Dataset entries
******************************
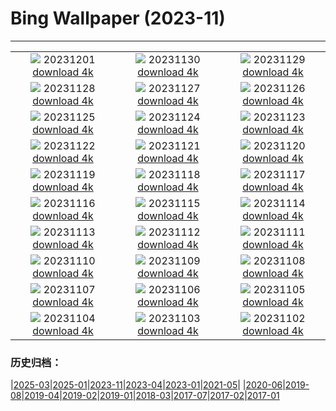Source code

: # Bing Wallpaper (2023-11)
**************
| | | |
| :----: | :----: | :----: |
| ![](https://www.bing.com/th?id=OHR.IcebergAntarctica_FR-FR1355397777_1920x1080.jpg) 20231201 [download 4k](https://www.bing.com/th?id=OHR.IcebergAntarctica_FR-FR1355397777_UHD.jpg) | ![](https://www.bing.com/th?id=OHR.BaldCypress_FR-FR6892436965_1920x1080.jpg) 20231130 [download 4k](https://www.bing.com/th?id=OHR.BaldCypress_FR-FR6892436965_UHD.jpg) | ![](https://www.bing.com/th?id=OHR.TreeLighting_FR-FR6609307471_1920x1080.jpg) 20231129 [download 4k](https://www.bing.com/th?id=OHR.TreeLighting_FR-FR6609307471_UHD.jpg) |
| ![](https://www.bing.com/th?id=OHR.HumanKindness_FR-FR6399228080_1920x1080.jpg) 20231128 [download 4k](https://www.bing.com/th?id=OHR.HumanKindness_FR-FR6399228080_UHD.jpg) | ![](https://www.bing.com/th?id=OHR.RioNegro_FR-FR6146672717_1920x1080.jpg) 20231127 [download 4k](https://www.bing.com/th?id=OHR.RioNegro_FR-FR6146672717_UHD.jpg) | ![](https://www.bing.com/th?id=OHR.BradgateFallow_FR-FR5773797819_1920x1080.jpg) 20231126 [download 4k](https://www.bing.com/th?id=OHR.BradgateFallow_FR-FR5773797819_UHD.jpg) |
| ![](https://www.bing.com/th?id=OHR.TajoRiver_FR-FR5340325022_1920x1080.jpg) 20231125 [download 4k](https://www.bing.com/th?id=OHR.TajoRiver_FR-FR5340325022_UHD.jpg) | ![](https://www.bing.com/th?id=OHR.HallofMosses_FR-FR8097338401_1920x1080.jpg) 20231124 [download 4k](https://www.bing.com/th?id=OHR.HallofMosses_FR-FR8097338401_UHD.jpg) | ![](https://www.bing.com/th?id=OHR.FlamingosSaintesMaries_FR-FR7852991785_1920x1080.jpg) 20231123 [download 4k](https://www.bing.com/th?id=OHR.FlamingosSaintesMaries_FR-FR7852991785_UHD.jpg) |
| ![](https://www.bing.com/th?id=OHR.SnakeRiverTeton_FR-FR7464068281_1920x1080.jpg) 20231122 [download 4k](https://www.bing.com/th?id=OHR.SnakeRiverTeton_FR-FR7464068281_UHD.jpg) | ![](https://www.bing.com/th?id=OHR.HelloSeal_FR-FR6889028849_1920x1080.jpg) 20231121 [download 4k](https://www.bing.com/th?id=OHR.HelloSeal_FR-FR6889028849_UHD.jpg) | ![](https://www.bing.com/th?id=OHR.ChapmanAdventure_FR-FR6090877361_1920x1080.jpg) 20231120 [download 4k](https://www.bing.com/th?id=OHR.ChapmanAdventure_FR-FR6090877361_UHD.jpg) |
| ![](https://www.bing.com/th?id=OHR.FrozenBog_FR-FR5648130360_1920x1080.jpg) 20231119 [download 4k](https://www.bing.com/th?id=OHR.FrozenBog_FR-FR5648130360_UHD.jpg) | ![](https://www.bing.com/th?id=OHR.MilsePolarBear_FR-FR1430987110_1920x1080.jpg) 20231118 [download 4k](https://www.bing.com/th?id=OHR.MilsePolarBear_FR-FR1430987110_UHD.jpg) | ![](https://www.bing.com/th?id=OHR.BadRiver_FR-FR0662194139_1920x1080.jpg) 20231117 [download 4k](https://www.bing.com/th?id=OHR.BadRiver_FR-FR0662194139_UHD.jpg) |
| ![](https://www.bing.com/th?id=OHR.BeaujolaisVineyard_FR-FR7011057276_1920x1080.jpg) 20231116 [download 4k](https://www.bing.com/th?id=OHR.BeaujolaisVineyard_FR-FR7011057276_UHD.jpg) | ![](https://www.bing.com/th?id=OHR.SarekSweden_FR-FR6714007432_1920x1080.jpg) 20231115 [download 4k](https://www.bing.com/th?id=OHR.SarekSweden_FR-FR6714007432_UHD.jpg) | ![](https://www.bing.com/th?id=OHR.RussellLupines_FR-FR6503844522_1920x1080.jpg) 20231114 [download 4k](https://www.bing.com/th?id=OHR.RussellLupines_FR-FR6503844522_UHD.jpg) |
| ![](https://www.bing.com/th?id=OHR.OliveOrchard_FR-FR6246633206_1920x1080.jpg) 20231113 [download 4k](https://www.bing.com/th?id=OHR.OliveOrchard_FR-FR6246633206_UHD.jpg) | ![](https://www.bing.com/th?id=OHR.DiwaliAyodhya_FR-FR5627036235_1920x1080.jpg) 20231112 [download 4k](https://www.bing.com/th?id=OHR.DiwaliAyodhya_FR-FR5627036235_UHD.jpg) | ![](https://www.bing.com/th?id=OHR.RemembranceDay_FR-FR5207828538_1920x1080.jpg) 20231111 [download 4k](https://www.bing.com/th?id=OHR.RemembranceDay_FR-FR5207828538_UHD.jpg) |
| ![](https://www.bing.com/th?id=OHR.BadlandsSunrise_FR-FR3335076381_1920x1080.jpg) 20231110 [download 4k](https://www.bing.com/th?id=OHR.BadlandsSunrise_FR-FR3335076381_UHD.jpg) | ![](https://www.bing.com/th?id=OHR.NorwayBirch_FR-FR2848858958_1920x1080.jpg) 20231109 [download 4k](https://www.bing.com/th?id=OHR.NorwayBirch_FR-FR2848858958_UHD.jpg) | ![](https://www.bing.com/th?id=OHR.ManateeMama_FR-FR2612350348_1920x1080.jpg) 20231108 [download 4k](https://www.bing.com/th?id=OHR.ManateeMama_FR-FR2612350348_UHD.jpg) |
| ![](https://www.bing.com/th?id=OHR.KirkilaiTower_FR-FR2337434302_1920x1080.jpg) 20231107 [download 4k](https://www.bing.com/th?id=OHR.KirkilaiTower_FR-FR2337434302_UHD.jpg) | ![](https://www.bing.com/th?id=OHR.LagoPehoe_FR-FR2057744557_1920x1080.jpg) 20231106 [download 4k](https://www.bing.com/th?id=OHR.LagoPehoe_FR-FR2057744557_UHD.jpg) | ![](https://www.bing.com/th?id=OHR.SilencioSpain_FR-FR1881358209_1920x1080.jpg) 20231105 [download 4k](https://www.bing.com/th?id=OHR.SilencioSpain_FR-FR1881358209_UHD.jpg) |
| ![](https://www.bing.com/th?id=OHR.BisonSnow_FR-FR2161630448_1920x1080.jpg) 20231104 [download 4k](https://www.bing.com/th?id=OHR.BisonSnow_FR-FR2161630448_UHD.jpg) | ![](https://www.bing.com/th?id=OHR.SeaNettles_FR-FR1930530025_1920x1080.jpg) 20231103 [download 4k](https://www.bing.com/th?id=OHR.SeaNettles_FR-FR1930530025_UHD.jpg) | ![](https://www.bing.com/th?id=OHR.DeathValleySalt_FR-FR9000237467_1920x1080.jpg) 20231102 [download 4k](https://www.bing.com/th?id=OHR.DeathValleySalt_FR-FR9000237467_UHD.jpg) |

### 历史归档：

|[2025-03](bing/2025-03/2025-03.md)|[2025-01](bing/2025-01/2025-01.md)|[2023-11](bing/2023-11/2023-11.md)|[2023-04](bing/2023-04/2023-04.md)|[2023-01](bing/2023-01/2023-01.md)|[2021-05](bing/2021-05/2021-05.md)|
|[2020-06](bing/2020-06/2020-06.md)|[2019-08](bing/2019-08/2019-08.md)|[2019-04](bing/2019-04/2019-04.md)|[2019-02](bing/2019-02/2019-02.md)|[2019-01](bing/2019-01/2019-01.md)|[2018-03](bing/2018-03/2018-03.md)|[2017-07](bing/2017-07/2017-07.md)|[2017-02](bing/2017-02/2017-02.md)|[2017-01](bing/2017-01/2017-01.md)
******************************
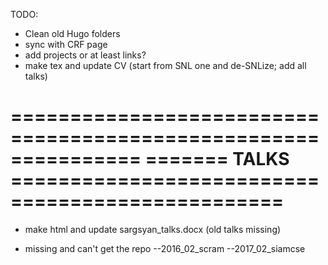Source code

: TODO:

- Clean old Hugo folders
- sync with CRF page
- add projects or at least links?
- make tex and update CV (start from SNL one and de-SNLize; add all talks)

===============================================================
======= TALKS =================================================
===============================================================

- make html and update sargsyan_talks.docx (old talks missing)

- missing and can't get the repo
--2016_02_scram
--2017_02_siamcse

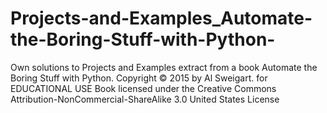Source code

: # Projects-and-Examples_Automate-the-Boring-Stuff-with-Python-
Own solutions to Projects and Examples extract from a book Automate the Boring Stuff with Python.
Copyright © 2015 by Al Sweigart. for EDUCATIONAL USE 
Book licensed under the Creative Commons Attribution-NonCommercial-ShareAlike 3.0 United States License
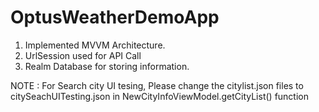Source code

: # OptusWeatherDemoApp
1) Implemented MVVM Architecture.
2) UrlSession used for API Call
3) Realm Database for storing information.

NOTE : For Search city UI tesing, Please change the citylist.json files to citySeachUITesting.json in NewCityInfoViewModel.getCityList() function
******************************
### Activity:
Looking through the records, copy out every line in which the word "with" is found.

### Task output:
- sync with CRF page
: # Projects-and-Examples_Automate-the-Boring-Stuff-with-Python-
Own solutions to Projects and Examples extract from a book Automate the Boring Stuff with Python.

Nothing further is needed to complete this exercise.